4. Remarquez la bonté de Dieu voulant arrêter leurs efforts ; il commence par expliquer sa conduite ; il montre du doigt, pour ainsi dire, la grandeur de leur faute et l'excès de leur folie, il fait voir qu'ils ont abusé de cette communauté de langage. Cette race, dit-il, n'a qu'une langue. Ils ont commencé cette oeuvre et ne cesseront pas de travailler à leur entreprise. C'est, en effet, l'usage de Dieu, quand il s'apprête à punir, de faire ressortir d'abord la grandeur des péchés, afin d'expliquer sa conduite, avant de corriger les coupables. A l'époque du déluge, alors qu'il faisait cette terrible menace, l'Ecriture dit: Le Seigneur Dieu voyant que les vices des hommes se sont multipliés et que chacun, depuis sa jeunesse, ne nourrit dans son coeur que des idées perverses (Gen. VI, 5). Voyez-vous comme il commence par montrer l'excès de leurs vices ? et il dit ensuite : Je détruirai l'homme ; et maintenant : Cette race n'a qu'une langue, la même pour tous, et ils ont commencé cette oeuvre. Puisque cet accord, qui provient de l'unité de leur langage, les a conduits à une pareille folie, ne les conduirait-il pas plus tard à des actions encore plus coupables ? Ils ne cesseront pas de travailler à leur entreprise ; rien ne pourra arrêter leur élan et leur ardeur, mais ils s'empresseront de faire tout ce qu'ils ont résolu, si le châtiment ne les arrête à l'instant. […]

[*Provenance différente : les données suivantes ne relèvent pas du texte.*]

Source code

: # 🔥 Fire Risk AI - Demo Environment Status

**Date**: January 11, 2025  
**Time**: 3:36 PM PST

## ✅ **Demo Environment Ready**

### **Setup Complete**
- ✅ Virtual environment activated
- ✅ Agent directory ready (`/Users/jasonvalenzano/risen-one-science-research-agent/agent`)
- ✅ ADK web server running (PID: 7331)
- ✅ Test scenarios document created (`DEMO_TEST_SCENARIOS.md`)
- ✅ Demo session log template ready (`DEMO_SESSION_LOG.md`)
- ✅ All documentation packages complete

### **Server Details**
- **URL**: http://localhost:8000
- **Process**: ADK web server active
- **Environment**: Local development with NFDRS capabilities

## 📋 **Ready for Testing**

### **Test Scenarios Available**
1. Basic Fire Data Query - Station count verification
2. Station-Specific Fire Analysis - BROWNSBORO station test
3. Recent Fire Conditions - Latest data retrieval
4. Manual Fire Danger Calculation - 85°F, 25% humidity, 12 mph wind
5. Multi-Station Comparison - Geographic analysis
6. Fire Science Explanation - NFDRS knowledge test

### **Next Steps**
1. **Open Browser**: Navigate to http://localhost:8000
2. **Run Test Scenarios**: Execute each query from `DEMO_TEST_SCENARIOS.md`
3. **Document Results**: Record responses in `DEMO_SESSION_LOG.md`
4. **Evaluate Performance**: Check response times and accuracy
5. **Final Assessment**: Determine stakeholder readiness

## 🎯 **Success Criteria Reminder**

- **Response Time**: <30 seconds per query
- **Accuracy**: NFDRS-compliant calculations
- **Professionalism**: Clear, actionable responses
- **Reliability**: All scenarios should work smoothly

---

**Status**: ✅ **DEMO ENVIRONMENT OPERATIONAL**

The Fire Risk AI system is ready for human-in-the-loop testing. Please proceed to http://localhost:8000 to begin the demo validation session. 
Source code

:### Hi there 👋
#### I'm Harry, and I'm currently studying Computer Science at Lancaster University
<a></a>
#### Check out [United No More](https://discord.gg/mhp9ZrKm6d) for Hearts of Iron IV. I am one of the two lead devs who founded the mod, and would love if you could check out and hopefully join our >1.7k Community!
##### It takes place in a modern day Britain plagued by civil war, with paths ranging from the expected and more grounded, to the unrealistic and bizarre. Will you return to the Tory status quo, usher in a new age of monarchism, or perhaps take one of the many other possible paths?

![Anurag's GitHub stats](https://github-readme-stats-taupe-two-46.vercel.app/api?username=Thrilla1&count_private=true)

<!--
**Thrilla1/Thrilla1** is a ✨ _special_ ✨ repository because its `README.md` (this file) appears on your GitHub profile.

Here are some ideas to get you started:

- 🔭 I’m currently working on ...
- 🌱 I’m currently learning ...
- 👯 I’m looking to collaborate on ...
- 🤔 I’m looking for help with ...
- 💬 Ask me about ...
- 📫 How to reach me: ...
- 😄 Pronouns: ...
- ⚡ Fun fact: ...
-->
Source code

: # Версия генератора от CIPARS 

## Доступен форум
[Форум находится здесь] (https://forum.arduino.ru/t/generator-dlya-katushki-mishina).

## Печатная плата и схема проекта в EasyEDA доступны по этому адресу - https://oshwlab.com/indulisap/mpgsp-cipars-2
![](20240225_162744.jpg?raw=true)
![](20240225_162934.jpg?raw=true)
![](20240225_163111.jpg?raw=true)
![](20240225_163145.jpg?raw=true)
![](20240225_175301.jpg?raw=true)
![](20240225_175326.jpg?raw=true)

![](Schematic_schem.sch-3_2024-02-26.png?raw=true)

Voyez encore dans ces paroles la condescendance de Dieu pour notre nature. Venez, dit-il, et descendons pour confondre leur langage, afin que personne ne comprenne son voisin. Je leur inflige, dit-il, une punition qui,, monument éternel de leur folie, durera perpétuellement, pour qu'aucun siècle ne puisse l'oublier. Car, puisqu'ils ont abusé de l'unité de langage, ils seront punis par la diversité des langages. Ces hommes qui jouissaient de l'unité de langage, ayant fait un mauvais usage de ce don qu'ils avaient reçu, Dieu punit leur méchanceté par la diversité des idiomes. Confondons, dit-il, leur langage, afin que personne ne comprenne son voisin, afin que ces hommes, réunis tant que leur langage était le même, soient séparés quand il sera différent. Car ceux qui n'ont pas le même idiome et le même dialecte, comment pourraient-ils vivre ensemble? Le Seigneur Dieu les dispersa de cet endroit sur toute la face de la terre et ils cessèrent de bâtir la ville et la tour.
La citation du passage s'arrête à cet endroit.